Militarization driving biometrics adoption by UK police and border agencies, report argues
UK border and law enforcement agencies have adopted biometrics not just for forensic purposes but as a surveillance tool to use against protestors and others as part of a broad militarization process, according to a new report.
‘A Very British Problem: the Evolution of Britain’s Militarised Policing Industrial Complex’ is jointly published by the Campaign Against Arms Trade (CAAT) and the Network for Police Monitoring (Netpol), written by Dr. Keren Weitzberg, and starts with the assertion that the law is enforced in the UK by unarmed police is a myth.
The report catalogues recent and proposed legislative changes, increasing reliance on technology by law enforcement, and incidents of surveillance unconnected to violent crime.
Police force, as well as surveillance, is disproportionately deployed against Black activists, the report says. Black people are more likely to be fingerprinted in the street than others. The paper further argues that bias in facial recognition will exacerbate the unequal treatment.

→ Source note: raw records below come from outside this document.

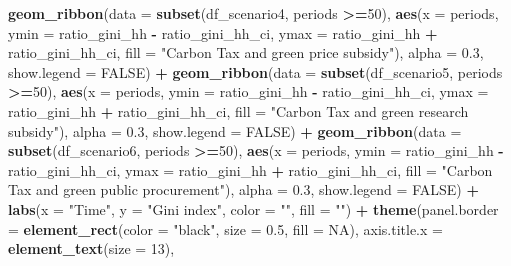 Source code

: \documentclass[
]{article}
\newenvironment{Shaded}{\begin{snugshade}}{\end{snugshade}}
\newcommand{\AttributeTok}[1]{\textcolor[rgb]{0.13,0.29,0.53}{#1}}
\newcommand{\ConstantTok}[1]{\textcolor[rgb]{0.56,0.35,0.01}{#1}}
\newcommand{\DecValTok}[1]{\textcolor[rgb]{0.00,0.00,0.81}{#1}}
\newcommand{\FloatTok}[1]{\textcolor[rgb]{0.00,0.00,0.81}{#1}}
\newcommand{\FunctionTok}[1]{\textcolor[rgb]{0.13,0.29,0.53}{\textbf{#1}}}
\newcommand{\NormalTok}[1]{#1}
\newcommand{\SpecialCharTok}[1]{\textcolor[rgb]{0.81,0.36,0.00}{\textbf{#1}}}
\newcommand{\StringTok}[1]{\textcolor[rgb]{0.31,0.60,0.02}{#1}}
\begin{document}
\begin{Shaded}
\begin{Highlighting}[]
  \FunctionTok{geom\_ribbon}\NormalTok{(}\AttributeTok{data =} \FunctionTok{subset}\NormalTok{(df\_scenario4, periods }\SpecialCharTok{\textgreater{}=}\DecValTok{50}\NormalTok{), }\FunctionTok{aes}\NormalTok{(}\AttributeTok{x =}\NormalTok{ periods, }\AttributeTok{ymin =}\NormalTok{ ratio\_gini\_hh }\SpecialCharTok{{-}}\NormalTok{ ratio\_gini\_hh\_ci, }\AttributeTok{ymax =}\NormalTok{ ratio\_gini\_hh }\SpecialCharTok{+}\NormalTok{ ratio\_gini\_hh\_ci, }\AttributeTok{fill =} \StringTok{"Carbon Tax and green price subsidy"}\NormalTok{), }\AttributeTok{alpha =} \FloatTok{0.3}\NormalTok{, }\AttributeTok{show.legend =} \ConstantTok{FALSE}\NormalTok{) }\SpecialCharTok{+}
  \FunctionTok{geom\_ribbon}\NormalTok{(}\AttributeTok{data =} \FunctionTok{subset}\NormalTok{(df\_scenario5, periods }\SpecialCharTok{\textgreater{}=}\DecValTok{50}\NormalTok{), }\FunctionTok{aes}\NormalTok{(}\AttributeTok{x =}\NormalTok{ periods, }\AttributeTok{ymin =}\NormalTok{ ratio\_gini\_hh }\SpecialCharTok{{-}}\NormalTok{ ratio\_gini\_hh\_ci, }\AttributeTok{ymax =}\NormalTok{ ratio\_gini\_hh }\SpecialCharTok{+}\NormalTok{ ratio\_gini\_hh\_ci, }\AttributeTok{fill =} \StringTok{"Carbon Tax and green research subsidy"}\NormalTok{), }\AttributeTok{alpha =} \FloatTok{0.3}\NormalTok{, }\AttributeTok{show.legend =} \ConstantTok{FALSE}\NormalTok{) }\SpecialCharTok{+}
  \FunctionTok{geom\_ribbon}\NormalTok{(}\AttributeTok{data =} \FunctionTok{subset}\NormalTok{(df\_scenario6, periods }\SpecialCharTok{\textgreater{}=}\DecValTok{50}\NormalTok{), }\FunctionTok{aes}\NormalTok{(}\AttributeTok{x =}\NormalTok{ periods, }\AttributeTok{ymin =}\NormalTok{ ratio\_gini\_hh }\SpecialCharTok{{-}}\NormalTok{ ratio\_gini\_hh\_ci, }\AttributeTok{ymax =}\NormalTok{ ratio\_gini\_hh }\SpecialCharTok{+}\NormalTok{ ratio\_gini\_hh\_ci, }\AttributeTok{fill =} \StringTok{"Carbon Tax and green public procurement"}\NormalTok{), }\AttributeTok{alpha =} \FloatTok{0.3}\NormalTok{, }\AttributeTok{show.legend =} \ConstantTok{FALSE}\NormalTok{) }\SpecialCharTok{+}
  \FunctionTok{labs}\NormalTok{(}\AttributeTok{x =} \StringTok{"Time"}\NormalTok{, }\AttributeTok{y =} \StringTok{"Gini index"}\NormalTok{, }\AttributeTok{color =} \StringTok{""}\NormalTok{, }\AttributeTok{fill =} \StringTok{""}\NormalTok{) }\SpecialCharTok{+}
  \FunctionTok{theme}\NormalTok{(}\AttributeTok{panel.border =} \FunctionTok{element\_rect}\NormalTok{(}\AttributeTok{color =} \StringTok{"black"}\NormalTok{, }\AttributeTok{size =} \FloatTok{0.5}\NormalTok{, }\AttributeTok{fill =} \ConstantTok{NA}\NormalTok{),}
        \AttributeTok{axis.title.x =} \FunctionTok{element\_text}\NormalTok{(}\AttributeTok{size =} \DecValTok{13}\NormalTok{),}

\end{Highlighting}
\end{Shaded}
\end{document}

The report identifies what Weitzberg characterizes as “5 key repressive surveillance technologies,” calling out mobile fingerprint scanners, centralized databases, particularly with biometrics, social media surveillance, facial recognition, and military-grade drones.
Mobile fingerprint biometric scanners were already in use by three-quarters of UK police forces in 2019, according to the report.
The Home Office Biometrics program is criticized for increasing the surveillance powers of the state, while also sharing biometric data with “international security agencies.”
A Netpol representative emphasized the excessive policing of, and use of force against, marginalized communities.
Biometric wearables for migrant monitoring coming
The Home Office and Ministry of Justice plan to have migrant convicts perform up to five biometric face scans each day to ensure they are complying with the conditions of their release.
The Guardian spotted a £6 million (US million) contract awarded by the Home Office for the “non-fitted devices,” which the department says “will provide a more proportionate way of monitoring specific cohorts over extended periods of time than fitted tags.” The contract expires at the end of 2023.
In the event that a biometric check-in is missed on unsuccessful, a manual check will be performed.
Privacy International criticized the deployment on grounds that facial recognition is biased.